“It is something of a joke, old man, isn’t it? But about that money, you know,” he was beginning, while he drew a package of cigarettes from his pocket, offered one to Edward which was refused, and lit another himself. “By Jupiter, if here isn’t the old woman herself,” he exclaimed laying the cigarette down on the seat. “Were you looking for me, Grandmamma?” he asked, jumping off and removing his hat with a flourish.
“No, I’m not looking for you. I’m looking for a boat with a first-class, reliable engineer in it, who will take me out on the lake without upsetting me into the water.”
“Here is the one, Mrs. Paxton-Steele,” said Elinor, trying not to smile, as she helped the old lady into the Firefly with Clarence’s assistance. “This is the boat and the engineer both. Will you take us for a little ride, Edward?” she asked, giving the boy a meaning glance.
“Let me out first,” demanded Clarence, who had no mind to go boat riding that afternoon with his aged relative.

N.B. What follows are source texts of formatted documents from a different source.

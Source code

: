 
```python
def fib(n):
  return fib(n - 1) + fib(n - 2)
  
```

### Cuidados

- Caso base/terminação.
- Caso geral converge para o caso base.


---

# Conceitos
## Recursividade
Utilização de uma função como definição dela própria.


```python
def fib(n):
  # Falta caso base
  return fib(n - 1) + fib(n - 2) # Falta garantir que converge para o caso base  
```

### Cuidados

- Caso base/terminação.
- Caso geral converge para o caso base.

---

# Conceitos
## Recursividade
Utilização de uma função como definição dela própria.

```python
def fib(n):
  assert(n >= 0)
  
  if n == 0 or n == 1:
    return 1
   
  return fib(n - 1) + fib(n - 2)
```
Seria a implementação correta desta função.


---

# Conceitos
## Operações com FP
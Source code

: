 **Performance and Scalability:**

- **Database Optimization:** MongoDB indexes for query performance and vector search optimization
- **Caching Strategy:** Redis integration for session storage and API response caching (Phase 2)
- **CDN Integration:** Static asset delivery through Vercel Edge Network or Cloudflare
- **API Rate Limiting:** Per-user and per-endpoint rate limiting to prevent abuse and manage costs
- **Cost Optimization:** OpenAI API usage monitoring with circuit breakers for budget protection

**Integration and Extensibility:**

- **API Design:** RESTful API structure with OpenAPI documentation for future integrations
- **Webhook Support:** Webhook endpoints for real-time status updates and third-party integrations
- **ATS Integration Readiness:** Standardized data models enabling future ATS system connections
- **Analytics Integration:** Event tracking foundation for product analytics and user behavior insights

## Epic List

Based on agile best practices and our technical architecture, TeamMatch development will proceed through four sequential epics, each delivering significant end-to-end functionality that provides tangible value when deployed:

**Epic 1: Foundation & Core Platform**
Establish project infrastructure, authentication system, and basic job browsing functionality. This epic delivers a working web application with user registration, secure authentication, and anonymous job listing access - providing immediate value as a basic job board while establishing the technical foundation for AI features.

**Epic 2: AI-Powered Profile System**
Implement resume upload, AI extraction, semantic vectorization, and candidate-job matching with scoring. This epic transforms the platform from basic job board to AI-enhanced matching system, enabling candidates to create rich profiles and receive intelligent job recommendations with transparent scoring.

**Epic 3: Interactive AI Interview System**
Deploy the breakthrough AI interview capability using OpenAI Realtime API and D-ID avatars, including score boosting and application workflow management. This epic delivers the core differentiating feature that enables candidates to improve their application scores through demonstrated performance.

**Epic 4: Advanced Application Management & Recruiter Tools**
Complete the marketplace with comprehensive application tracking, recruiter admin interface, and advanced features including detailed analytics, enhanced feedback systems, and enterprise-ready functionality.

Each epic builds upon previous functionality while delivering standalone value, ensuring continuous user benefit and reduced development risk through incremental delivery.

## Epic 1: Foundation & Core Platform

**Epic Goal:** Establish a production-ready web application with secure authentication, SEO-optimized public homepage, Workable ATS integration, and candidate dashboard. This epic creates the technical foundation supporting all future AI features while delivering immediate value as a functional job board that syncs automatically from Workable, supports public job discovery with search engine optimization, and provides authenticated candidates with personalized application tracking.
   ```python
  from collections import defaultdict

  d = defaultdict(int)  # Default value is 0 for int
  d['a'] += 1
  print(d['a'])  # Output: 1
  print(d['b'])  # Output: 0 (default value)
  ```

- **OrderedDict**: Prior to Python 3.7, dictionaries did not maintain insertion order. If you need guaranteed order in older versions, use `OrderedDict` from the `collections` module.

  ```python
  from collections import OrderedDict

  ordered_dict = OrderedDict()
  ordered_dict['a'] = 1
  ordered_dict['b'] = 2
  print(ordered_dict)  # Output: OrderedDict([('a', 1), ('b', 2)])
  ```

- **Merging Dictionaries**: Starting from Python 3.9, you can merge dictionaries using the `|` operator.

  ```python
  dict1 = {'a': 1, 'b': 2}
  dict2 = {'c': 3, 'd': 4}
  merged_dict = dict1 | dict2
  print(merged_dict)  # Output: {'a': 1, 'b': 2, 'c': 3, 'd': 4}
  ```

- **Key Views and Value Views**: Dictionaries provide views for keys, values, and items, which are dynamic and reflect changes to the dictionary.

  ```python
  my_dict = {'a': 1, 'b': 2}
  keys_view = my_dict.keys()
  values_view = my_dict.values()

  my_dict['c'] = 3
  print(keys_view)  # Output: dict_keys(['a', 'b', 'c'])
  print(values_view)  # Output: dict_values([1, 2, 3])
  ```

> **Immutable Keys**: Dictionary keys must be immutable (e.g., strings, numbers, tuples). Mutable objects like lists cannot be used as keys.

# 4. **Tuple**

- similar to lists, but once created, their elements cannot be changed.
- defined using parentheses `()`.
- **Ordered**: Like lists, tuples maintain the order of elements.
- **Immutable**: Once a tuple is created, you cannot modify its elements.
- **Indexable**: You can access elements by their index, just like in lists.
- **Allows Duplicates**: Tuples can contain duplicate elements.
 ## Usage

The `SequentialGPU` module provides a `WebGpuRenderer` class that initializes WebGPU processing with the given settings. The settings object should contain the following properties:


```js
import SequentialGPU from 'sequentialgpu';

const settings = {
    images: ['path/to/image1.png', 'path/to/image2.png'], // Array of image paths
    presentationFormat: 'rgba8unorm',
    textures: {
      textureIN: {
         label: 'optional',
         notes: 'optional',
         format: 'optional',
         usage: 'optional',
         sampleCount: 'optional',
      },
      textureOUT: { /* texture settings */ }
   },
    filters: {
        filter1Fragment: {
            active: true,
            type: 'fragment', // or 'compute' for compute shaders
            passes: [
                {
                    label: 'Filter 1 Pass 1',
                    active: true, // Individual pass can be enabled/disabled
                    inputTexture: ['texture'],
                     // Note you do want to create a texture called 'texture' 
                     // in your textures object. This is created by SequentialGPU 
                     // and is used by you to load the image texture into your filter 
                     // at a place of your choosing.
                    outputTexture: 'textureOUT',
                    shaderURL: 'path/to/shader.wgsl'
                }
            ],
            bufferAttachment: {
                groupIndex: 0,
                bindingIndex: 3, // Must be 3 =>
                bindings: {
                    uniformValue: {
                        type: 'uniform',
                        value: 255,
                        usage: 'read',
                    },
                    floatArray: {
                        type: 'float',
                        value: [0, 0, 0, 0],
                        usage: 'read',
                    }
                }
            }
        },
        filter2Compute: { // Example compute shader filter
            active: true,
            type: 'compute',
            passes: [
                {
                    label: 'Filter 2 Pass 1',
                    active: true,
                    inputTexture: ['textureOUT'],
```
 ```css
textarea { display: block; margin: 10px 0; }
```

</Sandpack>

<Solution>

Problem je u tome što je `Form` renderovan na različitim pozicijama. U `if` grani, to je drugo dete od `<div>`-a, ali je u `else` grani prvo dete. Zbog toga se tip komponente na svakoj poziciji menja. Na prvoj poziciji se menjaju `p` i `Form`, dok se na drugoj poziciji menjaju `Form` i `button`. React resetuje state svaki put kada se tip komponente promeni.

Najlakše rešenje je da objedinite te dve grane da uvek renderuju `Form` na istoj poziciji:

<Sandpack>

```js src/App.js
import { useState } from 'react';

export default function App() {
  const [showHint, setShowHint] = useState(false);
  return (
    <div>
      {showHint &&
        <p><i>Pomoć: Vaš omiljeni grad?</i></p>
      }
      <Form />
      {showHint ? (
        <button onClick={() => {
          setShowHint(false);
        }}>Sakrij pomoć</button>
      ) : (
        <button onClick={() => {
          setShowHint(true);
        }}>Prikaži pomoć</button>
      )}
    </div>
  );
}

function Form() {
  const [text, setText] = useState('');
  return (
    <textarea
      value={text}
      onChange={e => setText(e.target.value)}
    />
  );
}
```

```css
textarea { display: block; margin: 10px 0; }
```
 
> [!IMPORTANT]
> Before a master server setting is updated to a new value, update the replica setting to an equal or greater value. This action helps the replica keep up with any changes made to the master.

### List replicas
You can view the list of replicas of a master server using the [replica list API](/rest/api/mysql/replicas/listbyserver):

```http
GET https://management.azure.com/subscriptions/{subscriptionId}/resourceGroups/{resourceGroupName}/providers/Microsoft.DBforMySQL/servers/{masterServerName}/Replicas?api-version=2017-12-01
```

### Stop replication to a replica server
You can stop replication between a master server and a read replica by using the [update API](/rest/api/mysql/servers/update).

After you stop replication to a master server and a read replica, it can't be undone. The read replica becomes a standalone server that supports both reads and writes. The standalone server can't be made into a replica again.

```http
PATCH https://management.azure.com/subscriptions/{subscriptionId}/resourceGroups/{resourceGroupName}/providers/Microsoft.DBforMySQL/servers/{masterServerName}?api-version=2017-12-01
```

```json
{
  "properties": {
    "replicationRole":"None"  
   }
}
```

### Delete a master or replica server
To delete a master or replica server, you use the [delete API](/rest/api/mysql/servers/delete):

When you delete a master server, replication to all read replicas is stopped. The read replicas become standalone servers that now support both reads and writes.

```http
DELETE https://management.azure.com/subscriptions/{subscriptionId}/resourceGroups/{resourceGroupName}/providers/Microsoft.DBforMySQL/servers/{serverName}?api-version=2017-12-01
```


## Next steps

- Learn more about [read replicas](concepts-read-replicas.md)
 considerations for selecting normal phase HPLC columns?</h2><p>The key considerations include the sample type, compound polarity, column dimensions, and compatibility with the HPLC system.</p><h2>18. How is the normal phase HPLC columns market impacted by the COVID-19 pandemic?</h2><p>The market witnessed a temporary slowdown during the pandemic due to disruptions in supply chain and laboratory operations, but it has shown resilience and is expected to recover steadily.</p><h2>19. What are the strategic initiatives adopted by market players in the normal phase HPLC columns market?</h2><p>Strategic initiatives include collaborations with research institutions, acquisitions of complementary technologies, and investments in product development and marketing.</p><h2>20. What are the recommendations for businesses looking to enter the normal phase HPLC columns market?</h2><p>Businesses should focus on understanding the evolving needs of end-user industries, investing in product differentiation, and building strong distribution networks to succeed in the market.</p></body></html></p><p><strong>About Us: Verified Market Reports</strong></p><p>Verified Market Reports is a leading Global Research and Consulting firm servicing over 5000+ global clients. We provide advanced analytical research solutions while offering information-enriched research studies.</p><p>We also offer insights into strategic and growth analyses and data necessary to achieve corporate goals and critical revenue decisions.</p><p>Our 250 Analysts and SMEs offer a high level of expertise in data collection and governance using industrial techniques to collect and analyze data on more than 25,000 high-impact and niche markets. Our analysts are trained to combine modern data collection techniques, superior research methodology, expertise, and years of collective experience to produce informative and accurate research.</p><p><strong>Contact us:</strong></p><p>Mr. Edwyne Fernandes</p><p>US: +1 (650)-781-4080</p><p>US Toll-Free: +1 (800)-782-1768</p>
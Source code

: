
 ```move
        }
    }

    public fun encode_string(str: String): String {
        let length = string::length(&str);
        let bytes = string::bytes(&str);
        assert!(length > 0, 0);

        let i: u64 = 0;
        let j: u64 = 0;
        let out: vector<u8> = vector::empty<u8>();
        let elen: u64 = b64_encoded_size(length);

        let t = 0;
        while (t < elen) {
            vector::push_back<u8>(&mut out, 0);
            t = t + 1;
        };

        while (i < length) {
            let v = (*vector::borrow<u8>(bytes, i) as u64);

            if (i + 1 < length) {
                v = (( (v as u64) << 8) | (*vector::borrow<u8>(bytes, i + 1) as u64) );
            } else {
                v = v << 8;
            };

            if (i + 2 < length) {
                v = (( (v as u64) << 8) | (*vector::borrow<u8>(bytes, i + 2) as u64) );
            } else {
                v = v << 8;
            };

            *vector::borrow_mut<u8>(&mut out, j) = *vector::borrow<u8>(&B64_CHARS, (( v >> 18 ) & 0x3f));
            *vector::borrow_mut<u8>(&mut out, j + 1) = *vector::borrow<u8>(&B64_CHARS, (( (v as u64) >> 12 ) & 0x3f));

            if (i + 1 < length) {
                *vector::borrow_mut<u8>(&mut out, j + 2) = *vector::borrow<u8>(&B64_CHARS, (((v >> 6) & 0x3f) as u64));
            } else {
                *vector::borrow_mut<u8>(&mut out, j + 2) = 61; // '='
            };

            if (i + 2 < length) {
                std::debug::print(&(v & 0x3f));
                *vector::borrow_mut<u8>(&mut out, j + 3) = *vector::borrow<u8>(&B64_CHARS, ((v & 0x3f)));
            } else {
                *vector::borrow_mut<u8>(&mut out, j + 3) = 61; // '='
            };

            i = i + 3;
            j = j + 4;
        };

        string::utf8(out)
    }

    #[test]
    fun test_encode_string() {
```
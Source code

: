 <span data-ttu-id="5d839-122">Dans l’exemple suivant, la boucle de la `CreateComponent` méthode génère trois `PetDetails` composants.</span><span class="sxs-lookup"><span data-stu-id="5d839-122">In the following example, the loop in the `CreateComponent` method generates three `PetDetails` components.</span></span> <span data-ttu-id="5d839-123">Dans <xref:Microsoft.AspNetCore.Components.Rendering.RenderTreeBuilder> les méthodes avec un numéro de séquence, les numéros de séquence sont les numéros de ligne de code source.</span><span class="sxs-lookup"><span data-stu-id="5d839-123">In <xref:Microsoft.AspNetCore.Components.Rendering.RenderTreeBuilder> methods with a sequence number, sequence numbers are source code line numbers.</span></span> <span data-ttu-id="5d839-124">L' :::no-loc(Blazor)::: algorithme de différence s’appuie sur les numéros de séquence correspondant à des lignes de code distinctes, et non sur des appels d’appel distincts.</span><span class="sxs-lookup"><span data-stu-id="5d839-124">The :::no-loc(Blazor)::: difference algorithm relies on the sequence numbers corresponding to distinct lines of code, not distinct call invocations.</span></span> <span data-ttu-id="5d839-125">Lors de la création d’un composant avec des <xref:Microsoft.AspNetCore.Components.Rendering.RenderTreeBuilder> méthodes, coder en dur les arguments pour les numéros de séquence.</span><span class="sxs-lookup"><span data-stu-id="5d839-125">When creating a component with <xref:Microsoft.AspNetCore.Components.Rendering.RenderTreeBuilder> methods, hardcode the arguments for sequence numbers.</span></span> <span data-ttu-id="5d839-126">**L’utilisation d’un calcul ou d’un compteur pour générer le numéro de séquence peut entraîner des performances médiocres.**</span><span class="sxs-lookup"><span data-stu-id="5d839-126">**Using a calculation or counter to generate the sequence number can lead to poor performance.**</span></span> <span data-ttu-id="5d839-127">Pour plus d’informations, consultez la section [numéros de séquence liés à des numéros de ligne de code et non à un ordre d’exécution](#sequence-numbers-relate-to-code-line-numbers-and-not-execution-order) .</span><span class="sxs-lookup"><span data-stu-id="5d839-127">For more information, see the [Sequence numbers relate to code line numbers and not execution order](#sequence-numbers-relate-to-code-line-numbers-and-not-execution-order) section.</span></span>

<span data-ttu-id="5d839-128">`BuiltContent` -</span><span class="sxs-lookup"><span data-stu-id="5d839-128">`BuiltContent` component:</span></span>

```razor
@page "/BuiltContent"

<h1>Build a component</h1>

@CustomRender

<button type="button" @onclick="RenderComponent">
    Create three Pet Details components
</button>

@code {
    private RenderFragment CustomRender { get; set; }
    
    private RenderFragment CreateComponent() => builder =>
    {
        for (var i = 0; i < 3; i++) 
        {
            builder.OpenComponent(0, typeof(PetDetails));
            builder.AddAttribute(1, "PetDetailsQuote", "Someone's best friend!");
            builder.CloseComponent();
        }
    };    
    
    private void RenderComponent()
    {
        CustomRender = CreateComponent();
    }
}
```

“No such thing,” snapped his grandmother. “Stay where you are. You know how to run a motor-boat and if one engineer fails, we shall have another at hand. Stay where you are, but don’t talk. I want to hear Mistress Elinor Butler talk about her home in America, and what methods her parents used to rear her into such a fine, spirited young woman, who is not afraid to speak out when she wants to.”
Elinor blushed. She had planned other things for this boat ride and this incorrigible old eagle was upsetting all her schemes. Both grandsons looked up with interest. Never had they heard their grandmother speak in this way before.
Edward started the boat and presently they were sailing smoothly over the pleasant waters of Lake Worth. Mrs. Paxton-Steele, who was enjoying the ride extremely, had hardly noticed the engineer who had pulled his cap well down over his eyes and bent over the engine. Clarence, bored to extinction, looked sullenly toward shore, and took furtive puffs from his cigarette which was concealed between times on the seat beside him. The English lady had become reminiscent. She was telling Elinor a really thrilling story of a shipwreck in which she had nearly lost her life some fifty years before. Elinor remembered afterwards that she had an indescribable feeling of waiting for something. As the tropical shores receded and the striped awnings on the lawn of the Duffy villa became spots of white, she exchanged a long glance with Edward, who smiled slightly and began whistling softly the air he had composed to “The white swan spread his snowy sail.”
After all, life was an exceedingly pleasant thing to a perfectly able-bodied and quite talented young man, even if he were disinherited by an irascible old grandparent.
“It all proved to me,” finished Mrs. Paxton-Steele, “that courage—” (Clarence laid down his cigarette and began to listen and Edward turned his face toward her) “real courage, is the most admirable trait of character that——”
One of those inexplicable little puffs of wind which people who sail in boats on a lake must learn to expect, gave the old lady’s hat brim an impudent flop, tossed Edward’s cap to the other end of the boat, and blew Clarence’s cigarette dangerously near the gasoline tank. But this same frolicsome breeze was the means of saving two lives. Both boys rose at the same moment and moved to the other end of the boat, one to get his cap and the other his cigarette which he thought had blown that way.